There is no reason for a state with New Jersey’s prime locational advantage, skilled workforce, and talented business minds to be anything but the leader it once was. A leader in manufacturing, a leader in entrepreneurship, a leader in innovation.
And, while state government shouldn’t think it has all the answers, neither should it just watch from the sidelines. We need a well-thought-out public/private strategy that gets everyone into the game, and we are well on the way to getting in place the pieces we need to once again grow New Jersey’s economy with the high-quality, high paying jobs of the 21st century that are for all people, regardless of background or education level.
To implement that strategy, the first thing done by the Speaker of the General Assembly, Craig Coughlin, was the creation of the Science, Innovation, and Technology Committee, charged with developing legislation we need to create responsible funding mechanisms for business development efforts that we have every reason to believe will more than pay for themselves.
Next, as Chair of the Committee, I put forth legislation to reconstitute the state Science and Technology Commission. Started in the mid-‘80s, then defunded and disbanded during the early years of the Christie administration, the Commission provided the focal point for New Jersey’s efforts to develop high-tech startups and foster the growth of early-stage companies. Bringing it back will put into place the most critical part of a newly reinvigorated focus on our innovation economy. The Commission will be at the center of a virtuous circle, coordinating investment impact and building a diverse statewide platform from which economic growth, job creation, and investment will flow. Besides access to capital, the Commission will provide mentorship for young entrepreneurs and assistance with navigating the rules and regulations that can cause a new business to divert its focus from creating new jobs and growing revenue.

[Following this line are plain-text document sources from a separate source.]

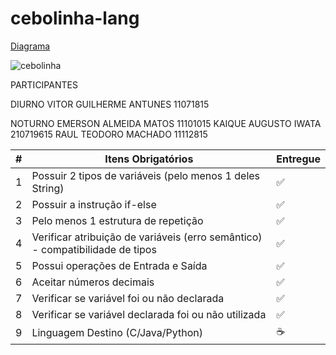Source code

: # cebolinha-lang

[Diagrama](https://drive.google.com/file/d/1gITCoo0JwcRoidX-gHzNvv3FYuWvphdi/view?usp=sharing)



<img src="https://arquivos.tribunadepetropolis.com.br/media/2020/10/09051143/1ed573d07a66f0dfd57012f041738d76-900x675.jpg" alt="cebolinha" title="cebolinha" />

PARTICIPANTES

DIURNO
VITOR GUILHERME ANTUNES 11071815

NOTURNO
EMERSON ALMEIDA MATOS 11101015
KAIQUE AUGUSTO IWATA 210719615
RAUL TEODORO MACHADO 11112815

|#|Itens Obrigatórios|Entregue|
|---|---|---|
|1|Possuir 2 tipos de variáveis (pelo menos 1 deles String)                       |✅|
|2|Possuir a instrução if-else                                                    |✅|
|3|Pelo menos 1 estrutura de repetição                                            |✅|
|4|Verificar atribuição de variáveis (erro semântico) - compatibilidade de tipos  |✅|
|5|Possui operações de Entrada e Saída                                            |✅|
|6|Aceitar números decimais                                                       |✅|
|7|Verificar se variável foi ou não declarada                                     |✅|
|8|Verificar se variável declarada foi ou não utilizada                           |✅|
|9|Linguagem Destino (C/Java/Python)                                              |‍☕|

There’s no question that startups and young businesses are the engine of job creation and growth across the country. In New Jersey, more than 85 percent of jobs created in the past 20 years came from businesses already in the state; it’s nothing more than common sense to build on that asset.

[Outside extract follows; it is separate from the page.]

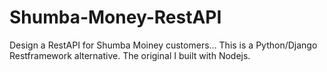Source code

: # Shumba-Money-RestAPI
Design a RestAPI for Shumba Moiney customers... This is a Python/Django Restframework alternative. The original I built with Nodejs.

However, we haven’t done enough to support these companies, financially or otherwise. Access to even small amounts of capital can make a life-or-death difference in the early stages of a company’s development. New Jersey lags in using public investment to prime the pump for attracting private capital and supporting incubator, accelerator and co-working spaces with “wrap-around” back office services and support programs for emerging entrepreneurs (for example, legal and tax counsel, human resources, and marketing). New Jersey today has only 15 such incubators, compared to 375 in California and 179 in New York State.

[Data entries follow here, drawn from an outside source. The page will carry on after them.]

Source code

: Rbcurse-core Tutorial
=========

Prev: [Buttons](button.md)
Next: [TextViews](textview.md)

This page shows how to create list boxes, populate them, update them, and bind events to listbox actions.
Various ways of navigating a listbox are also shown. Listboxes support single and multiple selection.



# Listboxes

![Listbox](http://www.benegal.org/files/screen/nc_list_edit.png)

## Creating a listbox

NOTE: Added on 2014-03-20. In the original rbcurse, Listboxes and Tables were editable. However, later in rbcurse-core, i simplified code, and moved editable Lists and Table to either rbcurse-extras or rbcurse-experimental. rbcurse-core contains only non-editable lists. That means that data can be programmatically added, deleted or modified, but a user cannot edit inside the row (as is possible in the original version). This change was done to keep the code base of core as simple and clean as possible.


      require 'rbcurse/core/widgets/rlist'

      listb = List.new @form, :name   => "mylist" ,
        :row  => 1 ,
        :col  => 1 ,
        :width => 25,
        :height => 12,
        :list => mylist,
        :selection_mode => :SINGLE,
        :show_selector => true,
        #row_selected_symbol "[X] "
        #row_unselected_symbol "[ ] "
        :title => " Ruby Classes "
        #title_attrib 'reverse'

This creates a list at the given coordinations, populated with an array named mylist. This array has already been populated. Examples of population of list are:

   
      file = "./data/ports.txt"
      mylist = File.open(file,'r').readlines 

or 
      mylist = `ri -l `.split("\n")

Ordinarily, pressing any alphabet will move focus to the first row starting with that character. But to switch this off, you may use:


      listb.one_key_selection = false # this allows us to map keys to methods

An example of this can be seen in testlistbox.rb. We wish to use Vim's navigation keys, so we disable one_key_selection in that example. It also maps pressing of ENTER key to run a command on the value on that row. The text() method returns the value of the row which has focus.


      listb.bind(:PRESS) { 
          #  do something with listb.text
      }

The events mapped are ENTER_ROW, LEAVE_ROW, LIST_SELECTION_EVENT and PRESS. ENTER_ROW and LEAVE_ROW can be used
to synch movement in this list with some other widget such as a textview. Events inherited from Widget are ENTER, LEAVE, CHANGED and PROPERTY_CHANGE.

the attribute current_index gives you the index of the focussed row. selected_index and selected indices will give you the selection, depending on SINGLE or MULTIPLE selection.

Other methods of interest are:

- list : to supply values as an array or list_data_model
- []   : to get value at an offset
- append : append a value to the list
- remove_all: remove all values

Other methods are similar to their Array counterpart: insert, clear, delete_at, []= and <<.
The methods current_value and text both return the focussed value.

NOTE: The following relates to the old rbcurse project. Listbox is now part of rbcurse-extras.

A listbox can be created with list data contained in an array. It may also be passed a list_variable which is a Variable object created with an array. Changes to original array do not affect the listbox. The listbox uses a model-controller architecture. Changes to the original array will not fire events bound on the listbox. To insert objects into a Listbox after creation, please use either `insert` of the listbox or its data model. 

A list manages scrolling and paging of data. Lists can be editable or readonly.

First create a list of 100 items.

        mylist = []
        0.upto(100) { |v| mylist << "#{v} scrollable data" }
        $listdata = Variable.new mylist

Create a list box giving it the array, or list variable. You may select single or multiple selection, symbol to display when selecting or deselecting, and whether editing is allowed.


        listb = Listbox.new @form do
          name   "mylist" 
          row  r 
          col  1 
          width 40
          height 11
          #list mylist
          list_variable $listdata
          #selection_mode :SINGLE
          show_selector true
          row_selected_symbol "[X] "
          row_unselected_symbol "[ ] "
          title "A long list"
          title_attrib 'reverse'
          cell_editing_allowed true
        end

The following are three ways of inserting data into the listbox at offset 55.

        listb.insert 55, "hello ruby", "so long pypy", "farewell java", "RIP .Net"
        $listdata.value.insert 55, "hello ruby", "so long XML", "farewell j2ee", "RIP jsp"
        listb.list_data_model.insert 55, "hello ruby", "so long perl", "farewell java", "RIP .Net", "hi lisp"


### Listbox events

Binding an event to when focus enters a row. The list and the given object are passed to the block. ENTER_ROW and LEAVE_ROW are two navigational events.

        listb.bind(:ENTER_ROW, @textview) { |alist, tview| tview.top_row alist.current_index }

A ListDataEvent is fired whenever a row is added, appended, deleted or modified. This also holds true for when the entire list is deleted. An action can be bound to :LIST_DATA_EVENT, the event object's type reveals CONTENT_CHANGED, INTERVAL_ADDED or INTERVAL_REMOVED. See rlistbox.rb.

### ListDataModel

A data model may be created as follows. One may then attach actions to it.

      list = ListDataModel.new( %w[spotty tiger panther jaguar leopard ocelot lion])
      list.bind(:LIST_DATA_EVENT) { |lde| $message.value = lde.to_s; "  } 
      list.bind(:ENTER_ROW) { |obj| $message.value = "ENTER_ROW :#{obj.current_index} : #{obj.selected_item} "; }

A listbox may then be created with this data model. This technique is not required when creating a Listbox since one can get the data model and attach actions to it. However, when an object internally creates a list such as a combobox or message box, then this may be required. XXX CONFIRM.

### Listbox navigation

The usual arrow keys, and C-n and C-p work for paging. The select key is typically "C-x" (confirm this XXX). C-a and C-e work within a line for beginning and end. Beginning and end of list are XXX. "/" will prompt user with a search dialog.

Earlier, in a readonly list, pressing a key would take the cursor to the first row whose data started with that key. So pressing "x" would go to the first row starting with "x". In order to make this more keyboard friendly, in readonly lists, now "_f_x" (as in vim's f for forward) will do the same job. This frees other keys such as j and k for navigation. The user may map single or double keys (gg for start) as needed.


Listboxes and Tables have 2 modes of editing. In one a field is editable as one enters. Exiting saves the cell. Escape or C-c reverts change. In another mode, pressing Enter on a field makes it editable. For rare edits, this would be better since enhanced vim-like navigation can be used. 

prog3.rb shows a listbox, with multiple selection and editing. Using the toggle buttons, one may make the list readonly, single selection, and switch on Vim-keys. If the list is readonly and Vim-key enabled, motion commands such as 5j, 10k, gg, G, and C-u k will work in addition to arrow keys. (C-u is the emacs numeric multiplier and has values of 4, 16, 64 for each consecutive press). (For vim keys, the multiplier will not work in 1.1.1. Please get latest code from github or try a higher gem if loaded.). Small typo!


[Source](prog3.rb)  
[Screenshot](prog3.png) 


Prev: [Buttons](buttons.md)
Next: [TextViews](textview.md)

The number of incubators in New Jersey will soon change with the recent announcement by Governor Murphy, the city of New Brunswick, and the leadership of Rutgers University of the creation of an innovation hub near the city’s train station, with up to 4 million square feet of commercial development.
These steps, and more like these in the coming months, will send a strong signal around the world that in New Jersey, we are willing to put our future in our hands. And the results will be more than symbolic. Other states have left New Jersey in the dust. Massachusetts is a good example. The state went from last to first in life sciences by investing $750 million over 10 years, attracting $2 billion in private funding, and creating thousands of jobs.
Our history tells us New Jersey can succeed. We’ve relied on technological advances to reshape our economy and move our state ahead again and again. Now, a new economy of innovation, invention and advanced manufacturing beckons – offering jobs that will help families build a future while making our state healthier and safer. Which way to go is clear.